Both human and rodent brain astrocytes in vivo oxidatively degrade glucose at a rate, which per cell volume is at least as high as in neurons (reviewed by Hertz, 2011). More than one half of glucose oxidation in astrocytes occurs via formation and degradation of glutamate in a complex process, which includes neuronal glutamate uptake and subsequent release, followed by a mainly astrocytic uptake (Danbolt, 2001) and intense glutamate metabolism in astrocytes (Bauer et al., 2012; McKenna, 2012). Figure 1 shows that glutamate synthesis requires pyruvate entry into the astrocytic TCA cycle via two pathways, (1) the conventional pyruvate dehydrogenase-mediated pathway (black in the Figure) and (2) pyruvate carboxylation, catalyzed by pyruvate carboxylase (red in the Figure). This enzyme is not expressed in neurons, but is abundant in astrocytes (Shank et al., 1985; Hutson et al., 2008), where glutamate production is rapid (Yu et al., 1983). Most generated glutamate is transferred via glutamine to neurons and used as precursor for transmitter glutamate and GABA (Figure 1). In the brain in vivo the rate of this transfer equals the rate of glucose utilization, i.e., it is extremely fast (reviewed by Hyder and Rothman, 2012). Although about 85% of the flow of glutamine from astrocytes to neurons is compensated for by a flow in the opposite direction of glutamate and some GABA, 15% is not but depends upon continuous glutamate production in astrocytes. Over time the transfer of newly synthesized glutamate equals the subsequent metabolic degradation of GABA and glutamate, to a large extent in astrocytes (Hertz, 2011; McKenna, 2012), However, fluctuations occurring in tissue glutamate levels during brain function (Mangia et al., 2012) must indicate altered glutamate production and/or degradation rates. Established rates of glycogenolysis (see above) are not high enough to enable glycogen to supply the pyruvate carboxylase-dependent one half of the glutamate molecule. Rather, it is required for the function of the pyruvate carboxylase, a question that will be re-discussed toward the end of this communication.
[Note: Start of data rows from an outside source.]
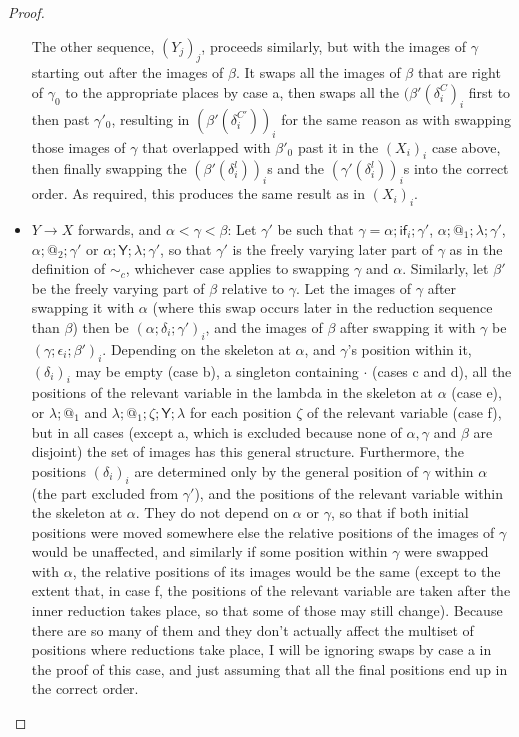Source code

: \documentclass{article}
\newcommand{\tY}{\mathsf{Y}}
\theoremstyle{definition}
\theoremstyle{lemma}
\theoremstyle{remark}
\begin{document}
\begin{proof}
\begin{itemize}
  The other sequence, $(Y_j)_j$, proceeds similarly, but with the images of $\gamma$ starting out after the images of $\beta$. It swaps all the images of $\beta$ that are right of $\gamma_0$ to the appropriate places by case a, then swaps all the $(\beta'(\delta^C_i)_i$ first to then past $\gamma'_0$, resulting in $(\beta'(\delta^{C'}_i))_i$ for the same reason as with swapping those images of $\gamma$ that overlapped with $\beta'_0$ past it in the $(X_i)_i$ case above, then finally swapping the $(\beta'(\delta^l_i))_i$s and the $(\gamma'(\delta^l_i))_i$s into the correct order. As required, this produces the same result as in $(X_i)_i$.
  \item $Y \to X$ forwards, and $\alpha < \gamma < \beta$: Let $\gamma'$ be such that $\gamma = \alpha;\textsf{if}_i;\gamma'$, $\alpha;@_1;\lambda;\gamma'$, $\alpha;@_2;\gamma'$ or $\alpha;\tY;\lambda;\gamma'$, so that $\gamma'$ is the freely varying later part of $\gamma$ as in the definition of $\sim_c$, whichever case applies to swapping $\gamma$ and $\alpha$. Similarly, let $\beta'$ be the freely varying part of $\beta$ relative to $\gamma$. Let the images of $\gamma$ after swapping it with $\alpha$ (where this swap occurs later in the reduction sequence than $\beta$) then be $(\alpha;\delta_i;\gamma')_i$, and the images of $\beta$ after swapping it with $\gamma$ be $(\gamma;\epsilon_i;\beta')_i$. Depending on the skeleton at $\alpha$, and $\gamma$'s position within it, $(\delta_i)_i$ may be empty (case b), a singleton containing $\cdot$ (cases c and d), all the positions of the relevant variable in the lambda in the skeleton at $\alpha$ (case e), or $\lambda;@_1$ and $\lambda;@_1;\zeta;\tY;\lambda$ for each position $\zeta$ of the relevant variable (case f), but in all cases (except a, which is excluded because none of $\alpha, \gamma$ and $\beta$ are disjoint) the set of images has this general structure. Furthermore, the positions $(\delta_i)_i$ are determined only by the general position of $\gamma$ within $\alpha$ (the part excluded from $\gamma'$), and the positions of the relevant variable within the skeleton at $\alpha$. They do not depend on $\alpha$ or $\gamma$, so that if both initial positions were moved somewhere else the relative positions of the images of $\gamma$ would be unaffected, and similarly if some position within $\gamma$ were swapped with $\alpha$, the relative positions of its images would be the same (except to the extent that, in case f, the positions of the relevant variable are taken after the inner reduction takes place, so that some of those may still change). Because there are so many of them and they don't actually affect the multiset of positions where reductions take place, I will be ignoring swaps by case a in the proof of this case, and just assuming that all the final positions end up in the correct order.
  

\end{itemize}
\end{proof}
\end{document}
As in the papers by Suzuki et al. (2011) and Newman et al. (2011) memory could in the Gibbs studies be rescued after DAB administration by lactate and by glucose, but only during precisely limited time intervals (tabulated in Gibbs et al., 2008). An amnestic effect of DAB administration 30 sec after training was prevented by glucose administration immediately after training or by lactate injection either immediately after training or anytime during the period 10–20 min post-training. The DAB challenges with glucose/lactate provide per se no information about the cell type(s) in which the supplied substrates were metabolized. Acetate, which is generally considered an astrocyte-specific metabolic substrate (Muir et al., 1986; Waniewski and Martin, 1998; but see also Rae et al., 2012), could rescue at the same times as lactate. However, this was only the case, when aspartate (which alone had no effect) was administered together with acetate. As can be seen from Figure 1 (blue), such co-administration enables glutamate formation even when pyruvate carboxylation is inhibited, since aspartate is a precursor for oxaloacetate, and oxaloacetate is the initial glutamate precursor generated by pyruvate carboxylation. Consistent with this explanation, administration of glutamine itself at similar time also rescued memory (Gibbs et al., 2008).

Glycogenolysis occurs in response to stimulation of the β-adrenergic receptor, as a β2-adrenergic effect in the day-old chick (Gibbs et al., 2008) and a β1-adrenergic effect in human brain (Quach et al., 1988). The subtype difference reflects species differences in β-adrenergic subtype expression in fowl and mammals (Fernández-López et al., 1997). The glycogen molecule is unique in being stable under control conditions, but rapidly degraded in response to certain transmitters (Magistretti, 1988), and to even very small increases in extracellular K+ concentrations from their resting level (Hof et al., 1988).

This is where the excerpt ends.